As crazy as it sounds, that might be the truth. Certainly the Red Sox would love to have his bat in the lineup when they’ll be opening their season at Yankee stadium, especially if he keeps hitting like that. Bradley is an all-around player, outstanding on defense, great sprinter, a base runner and a stealer. He is highly athletic. The only problem is that bureaucracy might put the best bat in the Red Sox lineup in the minors, at least for the first month, coming opening day. Bradley’s contract states that the Red Sox will have a sixth year option on the young slugger from Virginia should he play 11 games in the minors. Starting him on opening day in Yankee stadium wouldn’t necessarily mean that Bradley would be eligible for free agency five years from now. The sixth year condition states that he’ll have an extra year with the Red Sox should he plays those 11 games at any point of the season. The Red Sox concern is, in case Bradley will put up the same numbers he had in spring training during the regular season, how could the team send a guy that is battling for rookie of the year back to the minors during the regular season?

The Los Angeles Angels of Anaheim faced the same issue in 2012, when Mike Trout started the year in the minors and was promoted to the majors three weeks into the regular season. Not only he did he win Rookie of the Year, he also finished second in the MVP voting, falling short only to the historical season put on by Tigers’ Miguel Cabrera, who had the first triple crown since Red Sox legend and hall of famer Carl Yastrzemski did it in 1967. Nowadays, Trout is ranked as the second best player in baseball, and he has only played one MLB season.

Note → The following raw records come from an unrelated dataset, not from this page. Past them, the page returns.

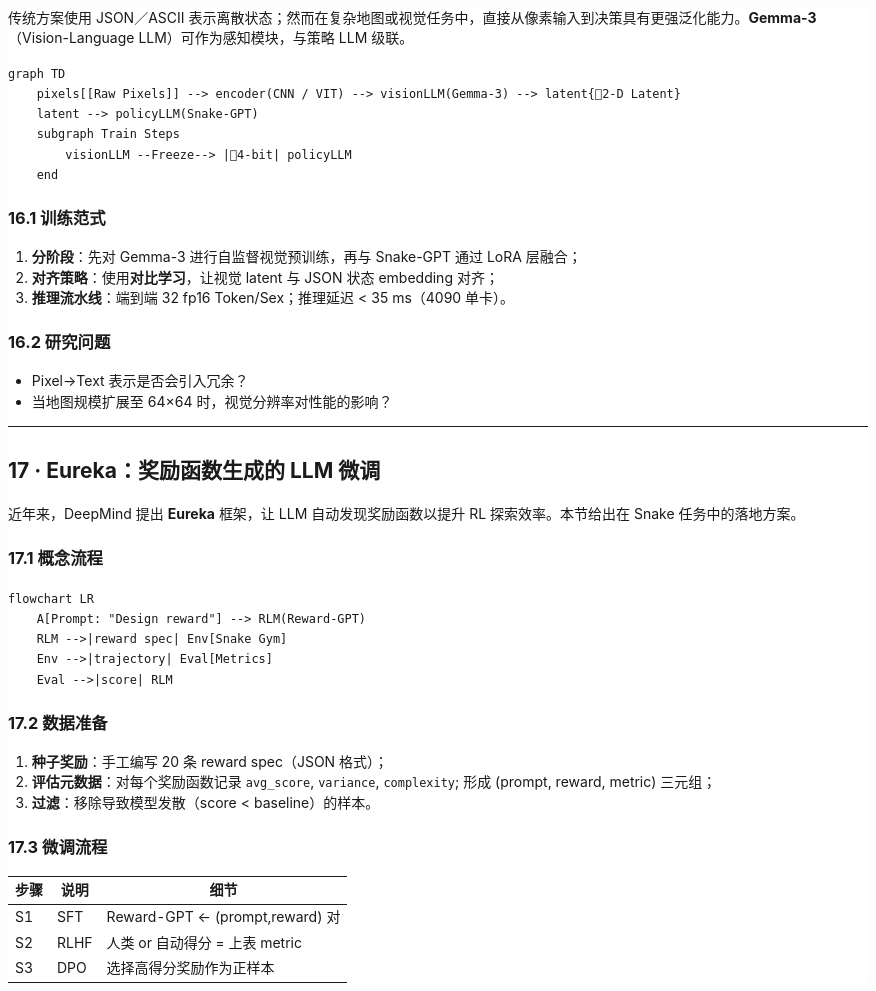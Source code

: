传统方案使用 JSON／ASCII 表示离散状态；然而在复杂地图或视觉任务中，直接从像素输入到决策具有更强泛化能力。**Gemma-3**（Vision-Language LLM）可作为感知模块，与策略 LLM 级联。

```mermaid
graph TD
    pixels[[Raw Pixels]] --> encoder(CNN / VIT) --> visionLLM(Gemma-3) --> latent{2-D Latent}
    latent --> policyLLM(Snake-GPT)
    subgraph Train Steps
        visionLLM --Freeze--> |4-bit| policyLLM
    end
```

### 16.1 训练范式

1. **分阶段**：先对 Gemma-3 进行自监督视觉预训练，再与 Snake-GPT 通过 LoRA 层融合；
2. **对齐策略**：使用**对比学习**，让视觉 latent 与 JSON 状态 embedding 对齐；
3. **推理流水线**：端到端 32 fp16 Token/Sex；推理延迟 < 35 ms（4090 单卡）。

### 16.2 研究问题

* Pixel→Text 表示是否会引入冗余？
* 当地图规模扩展至 64×64 时，视觉分辨率对性能的影响？

---

## 17 · Eureka：奖励函数生成的 LLM 微调

近年来，DeepMind 提出 **Eureka** 框架，让 LLM 自动发现奖励函数以提升 RL 探索效率。本节给出在 Snake 任务中的落地方案。

### 17.1 概念流程
```mermaid
flowchart LR
    A[Prompt: "Design reward"] --> RLM(Reward-GPT)
    RLM -->|reward spec| Env[Snake Gym]
    Env -->|trajectory| Eval[Metrics]
    Eval -->|score| RLM
```

### 17.2 数据准备

1. **种子奖励**：手工编写 20 条 reward spec（JSON 格式）；
2. **评估元数据**：对每个奖励函数记录 `avg_score`, `variance`, `complexity`; 形成 (prompt, reward, metric) 三元组；
3. **过滤**：移除导致模型发散（score < baseline）的样本。

### 17.3 微调流程

| 步骤 | 说明 | 细节 |
|------|------|------|
| S1 | SFT | Reward-GPT ← (prompt,reward) 对 |
| S2 | RLHF | 人类 or 自动得分 = 上表 metric |
| S3 | DPO | 选择高得分奖励作为正样本 |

Can the Red Sox afford to play tactics five years ahead instead of focusing on right here and right now? The answer varies. Right now, it seems that the face of the Red Sox franchise in the last decade and the only guy left in the roster that won both the 2004 and 2007 World Series’ with the club, David Ortiz, will be out for opening day as a result of an Achilles injury. With Jacoby Ellsbury’s bat being very silent and far from what it was in 2011 when he finished second in MVP voting, the Red Sox are in urgent need of a left handed bat. They play in the hardest division in baseball, a division in which 95 wins might not be enough to capture the title. With the Yankees facing major injuries such as legendary captain and future hall of fame short stop Derek Jeter and also sluggers Mark Teixeira and Curtis Granderson, the Red Sox need to try and put their full strength in opening day, especially when every team in the division is a playoff contender, including the rebuilt Toronto Blue Jays. The Red Sox have lost their right to make what they call smart and strategically based decisions after having their worst season since the seasons that followed legendary and hall of famer Ted Williams’ retirement in 1960. The team finished 2012 with an embarrassing 69-93 record. The ownership fired almost the entire coaching stuff and signed former pitching coach John Farrell as the new manager. 2013 must be a rebound season for the Red Sox and they will have to work hard in order to earn the Fenway faithful’s trust back. That process starts with playing the best players in the organization. The best player in the Red Sox during the 2013 spring training has been Jackie Bradley Jr. who has to be in the lineup for opening day at the Bronx.